Sunday, January 07, 2007

Dreams

I dreamed the other night that I was incredibly, distractingly, drippingly horny. In the dream, I was riding some kind of shuttle train; it was either some kind of underground, or one of those things that whizzes you from airport to city, or both. The seats were blue.

I was so aroused that I was literally worried. What was I going to do about it? In my dream, I remembered my dreadfully horny phase of last year, when I started this blog. I was sadly certain that blogging wasn't going to help. Masturbation might take the edge off, but there was nowhere to do it on this train (no toilets!) and I knew it would only scratch the surface of my issue, so to speak, and leave me wanting more.

I thought longingly of HWIDFLFW, calculating how long it would be until I might see him again. Too long. I hadn't felt this sexually piqued without stimulation from myself or someone else ever; I might have driven myself close to that point with teenaged hormone-soaked daydreams, but I'm not sure even that quite compared. It was pretty scary and I felt out of control. Not like I'd just go and fuck anyone, just suffering.

The dream ended there, or I woke up, and luckily the state of sexual insanity didn't carry over into waking life. But I still remember how it felt and I'm grateful not to be plagued by constant tumescence. I'm sure the dream has plenty of psychological significance; the train is phallic, the seat covers were blue (blue balls), I was stuck on the train... am I repressed by the patriarchy? Do I wish I had a penis? Am I sexually frustrated? Yes to all three, probably, although they're not issues I allow to bother me.

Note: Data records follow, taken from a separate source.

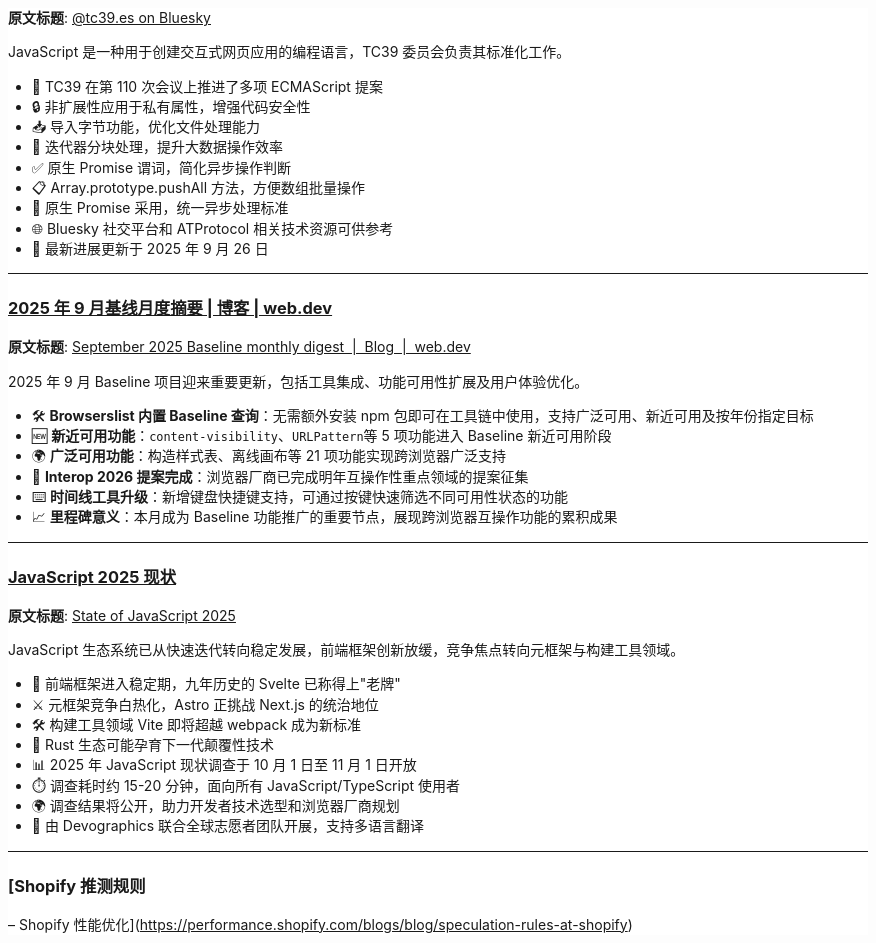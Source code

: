 **原文标题**: [@tc39.es on Bluesky](https://bsky.app/profile/tc39.es/post/3lzr5omofn62g)

JavaScript 是一种用于创建交互式网页应用的编程语言，TC39 委员会负责其标准化工作。

- 🎯 TC39 在第 110 次会议上推进了多项 ECMAScript 提案
- 🔒 非扩展性应用于私有属性，增强代码安全性
- 📥 导入字节功能，优化文件处理能力
- 🔄 迭代器分块处理，提升大数据操作效率
- ✅ 原生 Promise 谓词，简化异步操作判断
- 📋 Array.prototype.pushAll 方法，方便数组批量操作
- 🤝 原生 Promise 采用，统一异步处理标准
- 🌐 Bluesky 社交平台和 ATProtocol 相关技术资源可供参考
- 📅 最新进展更新于 2025 年 9 月 26 日

---

### [2025 年 9 月基线月度摘要 | 博客 | web.dev](https://web.dev/blog/baseline-digest-sep-2025)

**原文标题**: [September 2025 Baseline monthly digest  |  Blog  |  web.dev](https://web.dev/blog/baseline-digest-sep-2025)

2025 年 9 月 Baseline 项目迎来重要更新，包括工具集成、功能可用性扩展及用户体验优化。

- 🛠️ **Browserslist 内置 Baseline 查询**：无需额外安装 npm 包即可在工具链中使用，支持广泛可用、新近可用及按年份指定目标
- 🆕 **新近可用功能**：`content-visibility`、`URLPattern`等 5 项功能进入 Baseline 新近可用阶段
- 🌍 **广泛可用功能**：构造样式表、离线画布等 21 项功能实现跨浏览器广泛支持
- 🤝 **Interop 2026 提案完成**：浏览器厂商已完成明年互操作性重点领域的提案征集
- ⌨️ **时间线工具升级**：新增键盘快捷键支持，可通过按键快速筛选不同可用性状态的功能
- 📈 **里程碑意义**：本月成为 Baseline 功能推广的重要节点，展现跨浏览器互操作功能的累积成果

---

### [JavaScript 2025 现状](https://survey.devographics.com/en-US/survey/state-of-js/2025?source=thisweekinreact)

**原文标题**: [State of JavaScript 2025](https://survey.devographics.com/en-US/survey/state-of-js/2025?source=thisweekinreact)

JavaScript 生态系统已从快速迭代转向稳定发展，前端框架创新放缓，竞争焦点转向元框架与构建工具领域。

- 🎂 前端框架进入稳定期，九年历史的 Svelte 已称得上"老牌"
- ⚔️ 元框架竞争白热化，Astro 正挑战 Next.js 的统治地位
- 🛠️ 构建工具领域 Vite 即将超越 webpack 成为新标准
- 🦀 Rust 生态可能孕育下一代颠覆性技术
- 📊 2025 年 JavaScript 现状调查于 10 月 1 日至 11 月 1 日开放
- ⏱️ 调查耗时约 15-20 分钟，面向所有 JavaScript/TypeScript 使用者
- 🌍 调查结果将公开，助力开发者技术选型和浏览器厂商规划
- 🤝 由 Devographics 联合全球志愿者团队开展，支持多语言翻译

---

### [Shopify 推测规则
 – Shopify 性能优化](https://performance.shopify.com/blogs/blog/speculation-rules-at-shopify)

I am getting hornier by the day, though. I've lost weight and although almost everything I've ever read about women and sex contradicts this idea, I think my orgasms are deeper and more satisfying when I'm at my lower weights. I used to think it had something to do with eating fresh vegetables, but since this weight loss was a result of being too ill to eat much for a few weeks, I'm revising that theory.